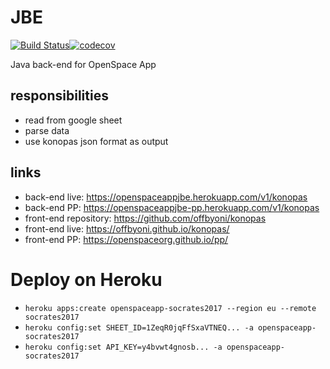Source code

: # JBE
[![Build Status](https://travis-ci.org/OpenSpaceOrg/jbe.svg?branch=master)](https://travis-ci.org/OpenSpaceOrg/jbe)[![codecov](https://codecov.io/gh/OpenSpaceOrg/jbe/branch/master/graph/badge.svg)](https://codecov.io/gh/OpenSpaceOrg/jbe)

Java back-end for OpenSpace App

## responsibilities

* read from google sheet
* parse data
* use konopas json format as output

## links

* back-end live: https://openspaceappjbe.herokuapp.com/v1/konopas
* back-end PP: https://openspaceappjbe-pp.herokuapp.com/v1/konopas
* front-end repository: https://github.com/offbyoni/konopas
* front-end live: https://offbyoni.github.io/konopas/
* front-end PP: https://openspaceorg.github.io/pp/

# Deploy on Heroku

* `heroku apps:create openspaceapp-socrates2017 --region eu --remote socrates2017`
* `heroku config:set SHEET_ID=1ZeqR0jqFfSxaVTNEQ... -a openspaceapp-socrates2017`
* `heroku config:set API_KEY=y4bvwt4gnosb... -a openspaceapp-socrates2017`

— Problem to work on —
Reproduce every line above exactly, pictures excluded.

— Written response —
Source code

: # JBE
[![Build Status](https://travis-ci.org/OpenSpaceOrg/jbe.svg?branch=master)](https://travis-ci.org/OpenSpaceOrg/jbe)[![codecov](https://codecov.io/gh/OpenSpaceOrg/jbe/branch/master/graph/badge.svg)](https://codecov.io/gh/OpenSpaceOrg/jbe)

Java back-end for OpenSpace App

## responsibilities

* read from google sheet
* parse data
* use konopas json format as output

## links

* back-end live: https://openspaceappjbe.herokuapp.com/v1/konopas
* back-end PP: https://openspaceappjbe-pp.herokuapp.com/v1/konopas
* front-end repository: https://github.com/offbyoni/konopas
* front-end live: https://offbyoni.github.io/konopas/
* front-end PP: https://openspaceorg.github.io/pp/

# Deploy on Heroku

* `heroku apps:create openspaceapp-socrates2017 --region eu --remote socrates2017`
* `heroku config:set SHEET_ID=1ZeqR0jqFfSxaVTNEQ... -a openspaceapp-socrates2017`
* `heroku config:set API_KEY=y4bvwt4gnosb... -a openspaceapp-socrates2017`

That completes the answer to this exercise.